EXERCISE GOAL: Every record should be written out exactly, with the pictures left out.

Saved data entries
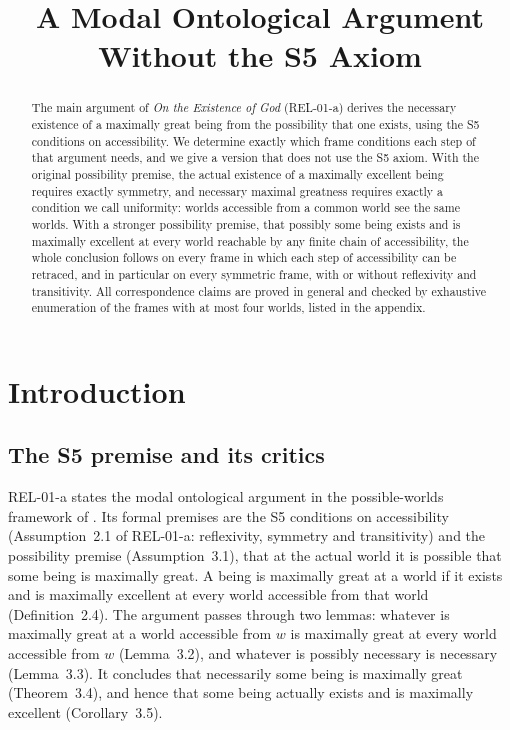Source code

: \documentclass{situationist-preprint}
\title{A Modal Ontological Argument Without the S5 Axiom}
\begin{document}
\maketitle

\begin{abstract}
The main argument of \emph{On the Existence of God} (REL-01-a) derives the necessary existence of a maximally great being from the possibility that one exists, using the S5 conditions on accessibility. We determine exactly which frame conditions each step of that argument needs, and we give a version that does not use the S5 axiom. With the original possibility premise, the actual existence of a maximally excellent being requires exactly symmetry, and necessary maximal greatness requires exactly a condition we call uniformity: worlds accessible from a common world see the same worlds. With a stronger possibility premise, that possibly some being exists and is maximally excellent at every world reachable by any finite chain of accessibility, the whole conclusion follows on every frame in which each step of accessibility can be retraced, and in particular on every symmetric frame, with or without reflexivity and transitivity. All correspondence claims are proved in general and checked by exhaustive enumeration of the \stTotal{} frames with at most four worlds, listed in the appendix.
\end{abstract}

\section{Introduction}

\subsection{The S5 premise and its critics}

REL-01-a states the modal ontological argument in the possible-worlds framework of \citet{Plantinga1974}. Its formal premises are the S5 conditions on accessibility (Assumption~2.1 of REL-01-a: reflexivity, symmetry and transitivity) and the possibility premise (Assumption~3.1), that at the actual world it is possible that some being is maximally great. A being is maximally great at a world if it exists and is maximally excellent at every world accessible from that world (Definition~2.4). The argument passes through two lemmas: whatever is maximally great at a world accessible from $w$ is maximally great at every world accessible from $w$ (Lemma~3.2), and whatever is possibly necessary is necessary (Lemma~3.3). It concludes that necessarily some being is maximally great (Theorem~3.4), and hence that some being actually exists and is maximally excellent (Corollary~3.5).
\end{document}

RESPONSE TO THE TASK:
Source code

: \documentclass{situationist-preprint}
\title{A Modal Ontological Argument Without the S5 Axiom}
\begin{document}
\maketitle

\begin{abstract}
The main argument of \emph{On the Existence of God} (REL-01-a) derives the necessary existence of a maximally great being from the possibility that one exists, using the S5 conditions on accessibility. We determine exactly which frame conditions each step of that argument needs, and we give a version that does not use the S5 axiom. With the original possibility premise, the actual existence of a maximally excellent being requires exactly symmetry, and necessary maximal greatness requires exactly a condition we call uniformity: worlds accessible from a common world see the same worlds. With a stronger possibility premise, that possibly some being exists and is maximally excellent at every world reachable by any finite chain of accessibility, the whole conclusion follows on every frame in which each step of accessibility can be retraced, and in particular on every symmetric frame, with or without reflexivity and transitivity. All correspondence claims are proved in general and checked by exhaustive enumeration of the \stTotal{} frames with at most four worlds, listed in the appendix.
\end{abstract}

\section{Introduction}

\subsection{The S5 premise and its critics}

REL-01-a states the modal ontological argument in the possible-worlds framework of \citet{Plantinga1974}. Its formal premises are the S5 conditions on accessibility (Assumption~2.1 of REL-01-a: reflexivity, symmetry and transitivity) and the possibility premise (Assumption~3.1), that at the actual world it is possible that some being is maximally great. A being is maximally great at a world if it exists and is maximally excellent at every world accessible from that world (Definition~2.4). The argument passes through two lemmas: whatever is maximally great at a world accessible from $w$ is maximally great at every world accessible from $w$ (Lemma~3.2), and whatever is possibly necessary is necessary (Lemma~3.3). It concludes that necessarily some being is maximally great (Theorem~3.4), and hence that some being actually exists and is maximally excellent (Corollary~3.5).
\end{document}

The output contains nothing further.